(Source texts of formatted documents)
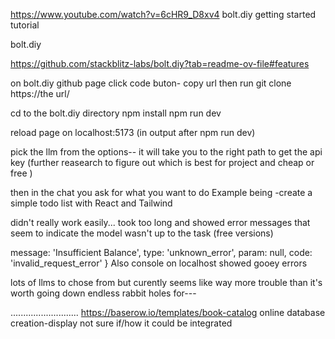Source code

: https://www.youtube.com/watch?v=6cHR9_D8xv4
bolt.diy getting started tutorial

bolt.diy

https://github.com/stackblitz-labs/bolt.diy?tab=readme-ov-file#features

on bolt.diy github page click code buton- copy url
then run git clone https://the url/

cd to the bolt.diy directory
npm install
npm run dev

reload page on localhost:5173
(in output after npm run dev)

pick the llm from the options-- it will take you to the right path to get the api key
(further reasearch to figure out which is best for project and cheap or free )

then in the chat you ask for what you want to do Example being -create a simple todo list with React and Tailwind

didn't really work easily... took too long and showed error messages that seem to indicate the model wasn't up to the task (free versions)

 message: 'Insufficient Balance',
      type: 'unknown_error',
      param: null,
      code: 'invalid_request_error'
    }
Also console on localhost showed gooey errors     

lots of llms to chose from but curently
seems like way more trouble than it's worth going down endless rabbit holes for--- 

...........................
https://baserow.io/templates/book-catalog 
online database creation-display not sure if/how it could be integrated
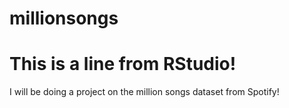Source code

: # millionsongs 

# This is a line from RStudio!

I will be doing a project on the million songs dataset from Spotify!

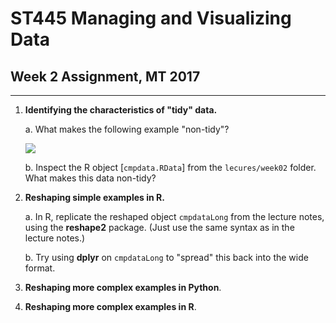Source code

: # ST445 Managing and Visualizing Data

## Week 2 Assignment, MT 2017
---

1.  **Identifying the characteristics of "tidy" data.**

    a.  What makes the following example "non-tidy"?

    ![](https://www.dropbox.com/s/m0llqi3br0kbnou/Screenshot%202015-11-16%2013.24.15.png?dl=1)

    b.  Inspect the R object [`cmpdata.RData`] from the `lecures/week02` folder.  What makes this data non-tidy?

2.  **Reshaping simple examples in R.**

    a.  In R, replicate the reshaped object `cmpdataLong` from the lecture notes, using the **reshape2** package.  (Just use the same syntax as in the lecture notes.)

    b.  Try using **dplyr** on `cmpdataLong` to "spread" this back into the wide format.

3.  **Reshaping more complex examples in Python**.


4.  **Reshaping more complex examples in R**.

TASK TO CARRY OUT —
Every record above must be given again exactly; drop the pictures.

REPLY —
Source code

: https://www.youtube.com/watch?v=6cHR9_D8xv4
bolt.diy getting started tutorial

bolt.diy

https://github.com/stackblitz-labs/bolt.diy?tab=readme-ov-file#features

on bolt.diy github page click code buton- copy url
then run git clone https://the url/

cd to the bolt.diy directory
npm install
npm run dev

reload page on localhost:5173
(in output after npm run dev)

pick the llm from the options-- it will take you to the right path to get the api key
(further reasearch to figure out which is best for project and cheap or free )

then in the chat you ask for what you want to do Example being -create a simple todo list with React and Tailwind

didn't really work easily... took too long and showed error messages that seem to indicate the model wasn't up to the task (free versions)

 message: 'Insufficient Balance',
      type: 'unknown_error',
      param: null,
      code: 'invalid_request_error'
    }
Also console on localhost showed gooey errors     

lots of llms to chose from but curently
seems like way more trouble than it's worth going down endless rabbit holes for--- 

...........................
https://baserow.io/templates/book-catalog 
online database creation-display not sure if/how it could be integrated
Source code

: # millionsongs 

# This is a line from RStudio!

I will be doing a project on the million songs dataset from Spotify!

Source code

: # ST445 Managing and Visualizing Data

## Week 2 Assignment, MT 2017
---

1.  **Identifying the characteristics of "tidy" data.**

    a.  What makes the following example "non-tidy"?

    ![](https://www.dropbox.com/s/m0llqi3br0kbnou/Screenshot%202015-11-16%2013.24.15.png?dl=1)

    b.  Inspect the R object [`cmpdata.RData`] from the `lecures/week02` folder.  What makes this data non-tidy?

2.  **Reshaping simple examples in R.**

    a.  In R, replicate the reshaped object `cmpdataLong` from the lecture notes, using the **reshape2** package.  (Just use the same syntax as in the lecture notes.)

    b.  Try using **dplyr** on `cmpdataLong` to "spread" this back into the wide format.

3.  **Reshaping more complex examples in Python**.


4.  **Reshaping more complex examples in R**.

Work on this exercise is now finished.